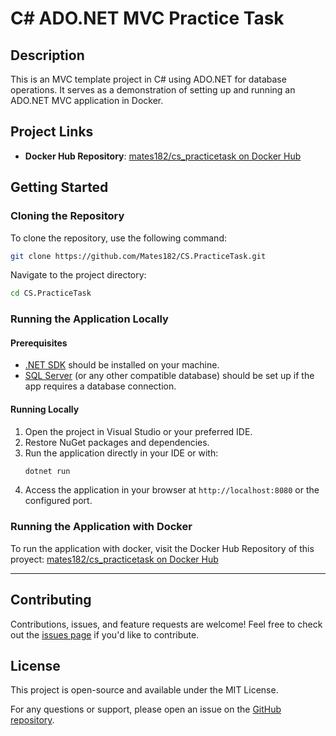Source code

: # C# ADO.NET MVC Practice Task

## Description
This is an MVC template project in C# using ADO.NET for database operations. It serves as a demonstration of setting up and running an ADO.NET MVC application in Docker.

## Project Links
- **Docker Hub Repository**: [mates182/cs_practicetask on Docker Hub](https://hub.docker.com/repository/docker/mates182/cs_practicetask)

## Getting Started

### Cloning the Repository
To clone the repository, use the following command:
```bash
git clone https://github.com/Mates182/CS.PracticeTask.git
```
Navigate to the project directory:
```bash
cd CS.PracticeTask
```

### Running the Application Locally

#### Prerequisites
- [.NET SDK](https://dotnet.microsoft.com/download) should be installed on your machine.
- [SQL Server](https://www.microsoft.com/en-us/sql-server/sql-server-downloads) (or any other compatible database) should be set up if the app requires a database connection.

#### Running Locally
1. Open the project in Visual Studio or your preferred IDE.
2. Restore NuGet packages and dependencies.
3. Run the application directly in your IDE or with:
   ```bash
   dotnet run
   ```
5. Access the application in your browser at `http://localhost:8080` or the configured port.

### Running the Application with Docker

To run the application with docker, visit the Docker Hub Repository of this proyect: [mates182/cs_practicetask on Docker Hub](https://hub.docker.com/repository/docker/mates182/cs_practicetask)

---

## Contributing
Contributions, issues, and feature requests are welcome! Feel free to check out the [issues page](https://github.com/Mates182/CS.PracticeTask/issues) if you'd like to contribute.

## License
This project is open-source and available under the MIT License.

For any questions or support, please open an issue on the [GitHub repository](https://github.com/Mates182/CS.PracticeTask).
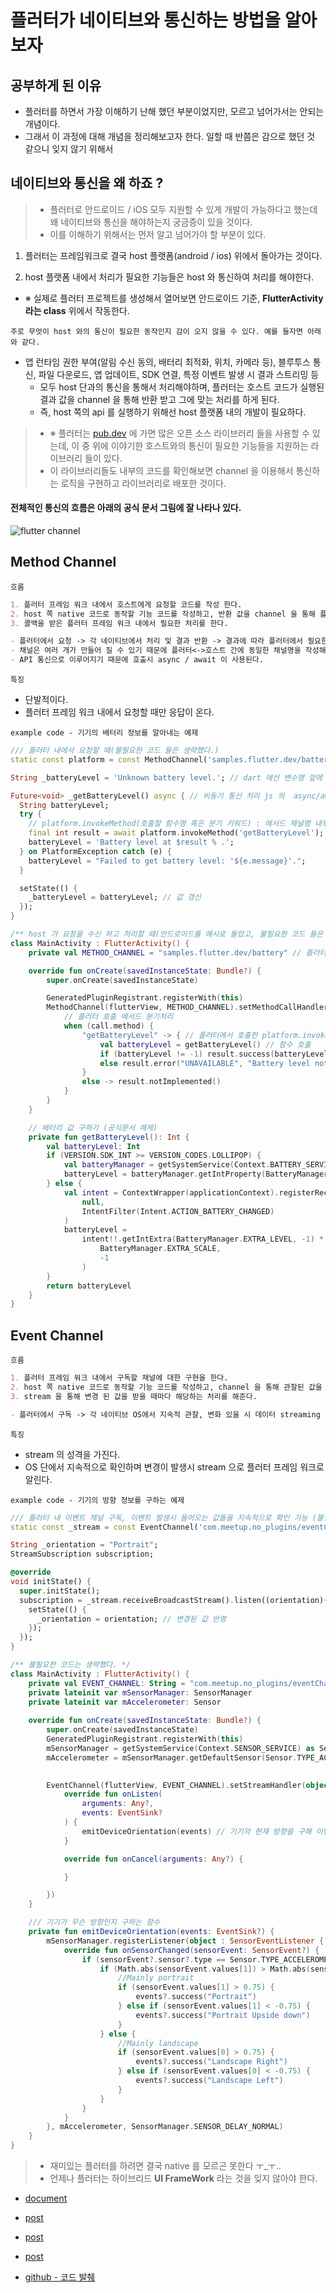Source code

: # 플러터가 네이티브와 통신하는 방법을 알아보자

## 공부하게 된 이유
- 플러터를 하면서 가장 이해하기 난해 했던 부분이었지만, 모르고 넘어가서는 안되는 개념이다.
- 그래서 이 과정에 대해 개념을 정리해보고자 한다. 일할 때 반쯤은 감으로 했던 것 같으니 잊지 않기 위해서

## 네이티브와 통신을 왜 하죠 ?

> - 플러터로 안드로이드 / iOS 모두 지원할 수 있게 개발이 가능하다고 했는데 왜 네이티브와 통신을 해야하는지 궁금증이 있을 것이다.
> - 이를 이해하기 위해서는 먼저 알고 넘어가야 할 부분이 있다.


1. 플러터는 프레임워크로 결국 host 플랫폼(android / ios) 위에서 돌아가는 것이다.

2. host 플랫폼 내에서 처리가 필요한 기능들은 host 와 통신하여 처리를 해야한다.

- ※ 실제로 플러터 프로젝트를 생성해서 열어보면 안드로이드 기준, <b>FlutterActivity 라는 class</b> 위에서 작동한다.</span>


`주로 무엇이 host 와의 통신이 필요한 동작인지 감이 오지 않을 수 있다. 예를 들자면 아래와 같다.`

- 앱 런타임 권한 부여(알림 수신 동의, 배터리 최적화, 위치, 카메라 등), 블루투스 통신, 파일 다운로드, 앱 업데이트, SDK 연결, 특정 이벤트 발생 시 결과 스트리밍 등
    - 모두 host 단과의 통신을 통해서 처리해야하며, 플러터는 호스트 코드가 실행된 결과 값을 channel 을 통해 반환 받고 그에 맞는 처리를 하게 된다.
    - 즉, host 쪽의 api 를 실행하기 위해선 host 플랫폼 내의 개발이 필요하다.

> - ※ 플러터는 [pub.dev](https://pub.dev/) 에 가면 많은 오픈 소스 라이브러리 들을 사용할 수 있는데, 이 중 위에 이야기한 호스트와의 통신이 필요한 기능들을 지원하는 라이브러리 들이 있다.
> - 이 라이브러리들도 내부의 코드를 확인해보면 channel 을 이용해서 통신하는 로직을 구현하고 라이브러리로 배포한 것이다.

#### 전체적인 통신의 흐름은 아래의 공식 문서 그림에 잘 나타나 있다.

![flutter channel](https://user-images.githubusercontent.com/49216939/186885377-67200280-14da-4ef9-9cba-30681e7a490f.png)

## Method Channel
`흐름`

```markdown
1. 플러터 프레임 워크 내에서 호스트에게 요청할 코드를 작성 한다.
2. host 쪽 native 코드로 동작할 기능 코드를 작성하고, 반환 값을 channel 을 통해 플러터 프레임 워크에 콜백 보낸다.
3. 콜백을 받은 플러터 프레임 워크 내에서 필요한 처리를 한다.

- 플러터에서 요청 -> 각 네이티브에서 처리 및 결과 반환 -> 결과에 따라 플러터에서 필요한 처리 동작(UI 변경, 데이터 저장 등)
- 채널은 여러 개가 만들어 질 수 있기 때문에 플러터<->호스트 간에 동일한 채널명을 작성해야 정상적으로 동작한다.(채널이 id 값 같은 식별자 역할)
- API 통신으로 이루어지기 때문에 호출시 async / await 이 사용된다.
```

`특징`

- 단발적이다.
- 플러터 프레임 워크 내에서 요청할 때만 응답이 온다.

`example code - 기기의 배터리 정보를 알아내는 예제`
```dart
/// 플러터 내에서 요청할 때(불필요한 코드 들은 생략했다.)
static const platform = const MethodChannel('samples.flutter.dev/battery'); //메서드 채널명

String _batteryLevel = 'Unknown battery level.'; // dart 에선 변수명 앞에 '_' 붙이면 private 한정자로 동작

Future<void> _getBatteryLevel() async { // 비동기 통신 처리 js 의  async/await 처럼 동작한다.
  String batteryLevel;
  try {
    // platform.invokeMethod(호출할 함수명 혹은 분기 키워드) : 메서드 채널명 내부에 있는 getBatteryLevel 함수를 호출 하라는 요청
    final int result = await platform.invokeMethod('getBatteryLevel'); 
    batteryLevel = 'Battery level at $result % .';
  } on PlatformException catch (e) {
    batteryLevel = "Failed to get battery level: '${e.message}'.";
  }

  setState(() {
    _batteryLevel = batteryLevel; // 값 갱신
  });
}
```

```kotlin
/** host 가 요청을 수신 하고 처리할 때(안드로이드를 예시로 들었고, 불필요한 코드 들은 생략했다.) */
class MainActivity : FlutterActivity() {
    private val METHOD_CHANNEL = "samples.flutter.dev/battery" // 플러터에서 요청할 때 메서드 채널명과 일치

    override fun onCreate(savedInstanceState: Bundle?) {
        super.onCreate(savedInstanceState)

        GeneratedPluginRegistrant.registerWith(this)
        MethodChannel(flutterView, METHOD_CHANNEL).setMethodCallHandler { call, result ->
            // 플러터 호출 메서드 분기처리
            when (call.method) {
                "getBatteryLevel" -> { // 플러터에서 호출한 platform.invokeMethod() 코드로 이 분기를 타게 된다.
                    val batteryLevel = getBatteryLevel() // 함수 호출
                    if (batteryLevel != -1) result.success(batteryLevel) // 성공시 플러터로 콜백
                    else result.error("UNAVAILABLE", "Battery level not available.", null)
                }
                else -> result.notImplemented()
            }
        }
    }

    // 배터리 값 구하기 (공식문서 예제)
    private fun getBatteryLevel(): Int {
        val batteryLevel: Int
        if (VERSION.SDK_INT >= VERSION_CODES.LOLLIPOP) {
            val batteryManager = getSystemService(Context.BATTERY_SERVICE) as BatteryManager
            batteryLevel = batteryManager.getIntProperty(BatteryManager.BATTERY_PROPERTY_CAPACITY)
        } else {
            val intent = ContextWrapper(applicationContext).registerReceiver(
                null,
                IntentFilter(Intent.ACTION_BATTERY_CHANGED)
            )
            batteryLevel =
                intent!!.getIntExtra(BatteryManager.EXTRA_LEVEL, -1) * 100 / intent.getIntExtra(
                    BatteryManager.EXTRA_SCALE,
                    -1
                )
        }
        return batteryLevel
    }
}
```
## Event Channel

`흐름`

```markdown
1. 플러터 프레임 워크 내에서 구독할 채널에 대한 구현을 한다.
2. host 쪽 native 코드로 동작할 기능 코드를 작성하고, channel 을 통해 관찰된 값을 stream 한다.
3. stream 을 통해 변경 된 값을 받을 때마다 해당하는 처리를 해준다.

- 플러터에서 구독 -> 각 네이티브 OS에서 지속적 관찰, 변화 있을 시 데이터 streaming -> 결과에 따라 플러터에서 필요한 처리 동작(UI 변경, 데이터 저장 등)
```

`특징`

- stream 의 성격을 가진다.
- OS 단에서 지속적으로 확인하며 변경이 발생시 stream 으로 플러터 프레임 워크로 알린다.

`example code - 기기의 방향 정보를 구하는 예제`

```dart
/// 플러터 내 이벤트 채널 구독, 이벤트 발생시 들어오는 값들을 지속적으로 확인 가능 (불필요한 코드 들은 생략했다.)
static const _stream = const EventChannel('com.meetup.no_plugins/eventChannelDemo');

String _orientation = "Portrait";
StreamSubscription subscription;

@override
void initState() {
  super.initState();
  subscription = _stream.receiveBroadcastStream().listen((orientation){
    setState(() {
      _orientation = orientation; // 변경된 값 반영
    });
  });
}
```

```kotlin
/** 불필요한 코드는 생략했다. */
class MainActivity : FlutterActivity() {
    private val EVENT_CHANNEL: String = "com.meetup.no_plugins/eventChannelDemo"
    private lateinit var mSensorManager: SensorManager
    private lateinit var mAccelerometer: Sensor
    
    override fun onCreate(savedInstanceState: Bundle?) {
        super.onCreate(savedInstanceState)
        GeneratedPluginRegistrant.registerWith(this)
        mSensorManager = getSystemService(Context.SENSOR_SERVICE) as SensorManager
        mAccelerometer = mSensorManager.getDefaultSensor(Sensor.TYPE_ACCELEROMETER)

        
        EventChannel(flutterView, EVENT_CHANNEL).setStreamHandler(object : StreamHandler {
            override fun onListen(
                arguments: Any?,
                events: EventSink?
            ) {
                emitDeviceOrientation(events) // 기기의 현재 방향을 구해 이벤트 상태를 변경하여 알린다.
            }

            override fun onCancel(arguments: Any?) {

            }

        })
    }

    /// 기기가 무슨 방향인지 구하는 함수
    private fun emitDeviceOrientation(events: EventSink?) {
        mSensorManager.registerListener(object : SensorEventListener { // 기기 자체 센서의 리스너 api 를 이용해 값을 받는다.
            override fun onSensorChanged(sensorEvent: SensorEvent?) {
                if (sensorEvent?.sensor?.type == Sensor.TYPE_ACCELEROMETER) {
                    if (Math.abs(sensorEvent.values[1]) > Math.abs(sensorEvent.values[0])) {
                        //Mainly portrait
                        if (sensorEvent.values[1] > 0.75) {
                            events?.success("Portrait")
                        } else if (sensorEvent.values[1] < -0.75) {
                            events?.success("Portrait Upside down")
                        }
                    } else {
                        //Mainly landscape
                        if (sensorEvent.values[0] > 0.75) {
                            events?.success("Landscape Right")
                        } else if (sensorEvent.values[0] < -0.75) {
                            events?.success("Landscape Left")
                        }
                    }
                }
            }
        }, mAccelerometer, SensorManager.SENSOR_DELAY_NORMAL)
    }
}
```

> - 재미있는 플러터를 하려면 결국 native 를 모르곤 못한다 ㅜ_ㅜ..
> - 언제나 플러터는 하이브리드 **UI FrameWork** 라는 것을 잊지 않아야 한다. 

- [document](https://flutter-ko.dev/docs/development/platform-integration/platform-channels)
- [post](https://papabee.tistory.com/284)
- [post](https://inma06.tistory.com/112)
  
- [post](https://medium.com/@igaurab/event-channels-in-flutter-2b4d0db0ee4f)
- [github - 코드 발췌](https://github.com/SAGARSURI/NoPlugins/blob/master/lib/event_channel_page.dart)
########################################
The answer must consist of the lines from the one with "- [post](https://inma06.tistory.com/112)" through the final line of the entries above, exactly as they are, and nothing else.

- [post](https://inma06.tistory.com/112)
  
- [post](https://medium.com/@igaurab/event-channels-in-flutter-2b4d0db0ee4f)
- [github - 코드 발췌](https://github.com/SAGARSURI/NoPlugins/blob/master/lib/event_channel_page.dart)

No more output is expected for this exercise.